**PROBLEM DESCRIPTION:**
Scan the listing below for the string "when" and copy each line where it turns up.

**DATA FOR THE TASK:**
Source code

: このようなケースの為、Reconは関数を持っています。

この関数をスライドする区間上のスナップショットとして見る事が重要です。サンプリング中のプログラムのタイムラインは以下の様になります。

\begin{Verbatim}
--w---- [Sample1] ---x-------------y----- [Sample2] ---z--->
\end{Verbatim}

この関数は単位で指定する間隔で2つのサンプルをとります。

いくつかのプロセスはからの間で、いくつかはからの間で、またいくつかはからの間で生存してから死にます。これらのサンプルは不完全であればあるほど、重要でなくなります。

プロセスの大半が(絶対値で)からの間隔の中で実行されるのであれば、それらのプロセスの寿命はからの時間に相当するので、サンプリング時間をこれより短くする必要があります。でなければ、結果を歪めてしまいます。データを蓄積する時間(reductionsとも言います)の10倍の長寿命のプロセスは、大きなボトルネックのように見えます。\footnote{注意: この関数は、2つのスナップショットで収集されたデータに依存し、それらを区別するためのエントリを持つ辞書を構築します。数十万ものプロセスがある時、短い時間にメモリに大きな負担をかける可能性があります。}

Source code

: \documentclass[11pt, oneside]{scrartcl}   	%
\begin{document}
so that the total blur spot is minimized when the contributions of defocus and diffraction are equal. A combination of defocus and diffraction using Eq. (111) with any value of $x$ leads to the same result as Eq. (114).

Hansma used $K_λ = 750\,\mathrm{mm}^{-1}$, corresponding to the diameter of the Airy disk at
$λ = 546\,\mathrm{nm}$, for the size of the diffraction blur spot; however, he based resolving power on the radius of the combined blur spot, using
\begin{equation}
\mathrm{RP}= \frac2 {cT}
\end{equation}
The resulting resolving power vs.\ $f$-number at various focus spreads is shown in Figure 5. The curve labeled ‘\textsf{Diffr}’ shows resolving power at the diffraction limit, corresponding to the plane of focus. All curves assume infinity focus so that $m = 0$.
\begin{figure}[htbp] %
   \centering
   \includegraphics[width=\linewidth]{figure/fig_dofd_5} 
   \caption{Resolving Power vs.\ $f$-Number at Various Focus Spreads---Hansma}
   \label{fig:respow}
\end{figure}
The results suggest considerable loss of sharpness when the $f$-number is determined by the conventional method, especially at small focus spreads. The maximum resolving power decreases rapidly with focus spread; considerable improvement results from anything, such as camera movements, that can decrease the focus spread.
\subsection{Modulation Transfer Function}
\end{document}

**OUTPUT FOR THIS EXERCISE:**
so that the total blur spot is minimized when the contributions of defocus and diffraction are equal. A combination of defocus and diffraction using Eq. (111) with any value of $x$ leads to the same result as Eq. (114).
The results suggest considerable loss of sharpness when the $f$-number is determined by the conventional method, especially at small focus spreads. The maximum resolving power decreases rapidly with focus spread; considerable improvement results from anything, such as camera movements, that can decrease the focus spread.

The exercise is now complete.